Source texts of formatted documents
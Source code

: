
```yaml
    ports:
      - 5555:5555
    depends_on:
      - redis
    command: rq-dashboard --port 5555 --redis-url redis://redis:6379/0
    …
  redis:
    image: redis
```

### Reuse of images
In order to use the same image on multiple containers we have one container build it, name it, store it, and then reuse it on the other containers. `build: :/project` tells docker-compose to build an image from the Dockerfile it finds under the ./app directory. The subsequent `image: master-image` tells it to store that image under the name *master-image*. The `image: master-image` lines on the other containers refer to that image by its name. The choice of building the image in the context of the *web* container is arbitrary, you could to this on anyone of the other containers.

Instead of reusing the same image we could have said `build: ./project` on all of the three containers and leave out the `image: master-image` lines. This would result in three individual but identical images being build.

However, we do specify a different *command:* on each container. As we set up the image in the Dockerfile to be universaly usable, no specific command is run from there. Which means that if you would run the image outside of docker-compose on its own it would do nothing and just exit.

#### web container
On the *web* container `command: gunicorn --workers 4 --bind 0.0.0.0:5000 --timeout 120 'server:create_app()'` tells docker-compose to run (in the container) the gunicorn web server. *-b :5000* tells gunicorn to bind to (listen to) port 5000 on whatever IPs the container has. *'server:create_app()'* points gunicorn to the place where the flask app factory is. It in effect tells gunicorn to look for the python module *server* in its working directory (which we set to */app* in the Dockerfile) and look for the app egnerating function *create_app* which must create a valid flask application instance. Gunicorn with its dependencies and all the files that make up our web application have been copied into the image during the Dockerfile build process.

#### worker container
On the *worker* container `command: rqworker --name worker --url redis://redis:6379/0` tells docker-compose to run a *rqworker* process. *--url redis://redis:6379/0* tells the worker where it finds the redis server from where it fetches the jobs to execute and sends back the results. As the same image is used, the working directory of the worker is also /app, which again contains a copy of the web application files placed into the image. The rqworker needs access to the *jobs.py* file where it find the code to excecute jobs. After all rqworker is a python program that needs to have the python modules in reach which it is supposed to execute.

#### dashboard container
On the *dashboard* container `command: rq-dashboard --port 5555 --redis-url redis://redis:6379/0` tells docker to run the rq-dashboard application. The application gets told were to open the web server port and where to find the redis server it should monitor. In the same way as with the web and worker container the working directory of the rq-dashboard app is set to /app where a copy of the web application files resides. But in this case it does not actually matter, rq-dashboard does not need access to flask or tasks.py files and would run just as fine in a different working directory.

■ **Brief**:
Return a copy of each line in the records above that has "master" in it.

■ **Task answer**:
In order to use the same image on multiple containers we have one container build it, name it, store it, and then reuse it on the other containers. `build: :/project` tells docker-compose to build an image from the Dockerfile it finds under the ./app directory. The subsequent `image: master-image` tells it to store that image under the name *master-image*. The `image: master-image` lines on the other containers refer to that image by its name. The choice of building the image in the context of the *web* container is arbitrary, you could to this on anyone of the other containers.
Instead of reusing the same image we could have said `build: ./project` on all of the three containers and leave out the `image: master-image` lines. This would result in three individual but identical images being build.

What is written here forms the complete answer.